===== Information given =====

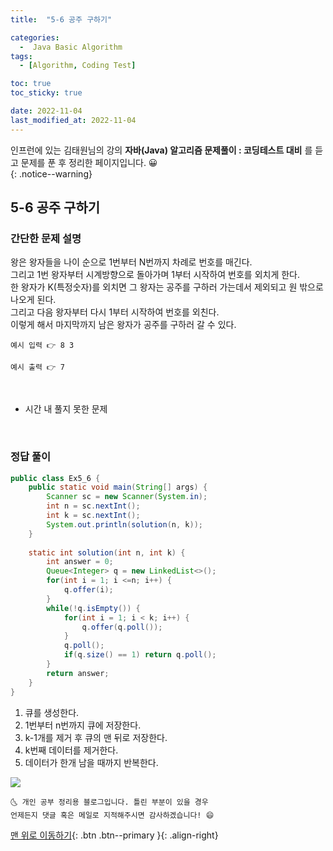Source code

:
 ```yaml
---
title:  "5-6 공주 구하기" 

categories:
  -  Java Basic Algorithm
tags:
  - [Algorithm, Coding Test]

toc: true
toc_sticky: true

date: 2022-11-04
last_modified_at: 2022-11-04
---
```


인프런에 있는 김태원님의 강의 **자바(Java) 알고리즘 문제풀이 : 코딩테스트 대비** 를 듣고 문제를 푼 후 정리한 페이지입니다. 😀  
{: .notice--warning}

## 5-6 공주 구하기 

### 간단한 문제 설명


왕은 왕자들을 나이 순으로 1번부터 N번까지 차례로 번호를 매긴다.<br/>
그리고 1번 왕자부터 시계방향으로 돌아가며 1부터 시작하여 번호를 외치게 한다. <br/>
한 왕자가 K(특정숫자)를 외치면 그 왕자는 공주를 구하러 가는데서 제외되고 원 밖으로 나오게 된다.<br/> 
그리고 다음 왕자부터 다시 1부터 시작하여 번호를 외친다.<br/>
이렇게 해서 마지막까지 남은 왕자가 공주를 구하러 갈 수 있다.<br/>

```
예시 입력 👉 8 3

예시 출력 👉 7
```

<br>

- 시간 내 풀지 못한 문제
<br>

### 정답 풀이

```java
public class Ex5_6 {
	public static void main(String[] args) {
		Scanner sc = new Scanner(System.in);
		int n = sc.nextInt();
		int k = sc.nextInt();
		System.out.println(solution(n, k));
	}
	
	static int solution(int n, int k) {
		int answer = 0;
		Queue<Integer> q = new LinkedList<>();
		for(int i = 1; i <=n; i++) {
			q.offer(i);
		}
		while(!q.isEmpty()) {
			for(int i = 1; i < k; i++) {
				q.offer(q.poll());
			}
			q.poll();
			if(q.size() == 1) return q.poll();
		}
		return answer;
	}
}
```
1. 큐를 생성한다. 
2. 1번부터 n번까지 큐에 저장한다.
3. k-1개를 제거 후 큐의 맨 뒤로 저장한다.
4. k번째 데이터를 제거한다.
5. 데이터가 한개 남을 때까지 반복한다.

<img src="https://user-images.githubusercontent.com/83283010/199882704-2e016a20-290e-4842-8aae-f98047ba5bba.png">

<br>

    🌜 개인 공부 정리용 블로그입니다. 틀린 부분이 있을 경우 
    언제든지 댓글 혹은 메일로 지적해주시면 감사하겠습니다! 😄

[맨 위로 이동하기](#){: .btn .btn--primary }{: .align-right}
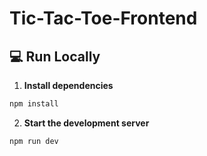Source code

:# Tic-Tac-Toe-Frontend

## 💻 Run Locally

1. **Install dependencies**

```bash
npm install
```

2. **Start the development server**

```bash
npm run dev
```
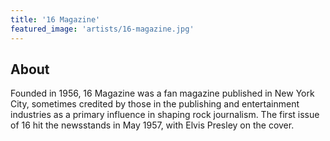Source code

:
```yaml
---
title: '16 Magazine'
featured_image: 'artists/16-magazine.jpg'
---
```


## About

Founded in 1956, 16 Magazine was a fan magazine published in New York City, sometimes credited by those in the publishing and entertainment industries as a primary influence in shaping rock journalism. The first issue of 16 hit the newsstands in May 1957, with Elvis Presley on the cover.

=====

Whenever the string "return" shows up in a line above, copy that line.

			if(q.size() == 1) return q.poll();
		return answer;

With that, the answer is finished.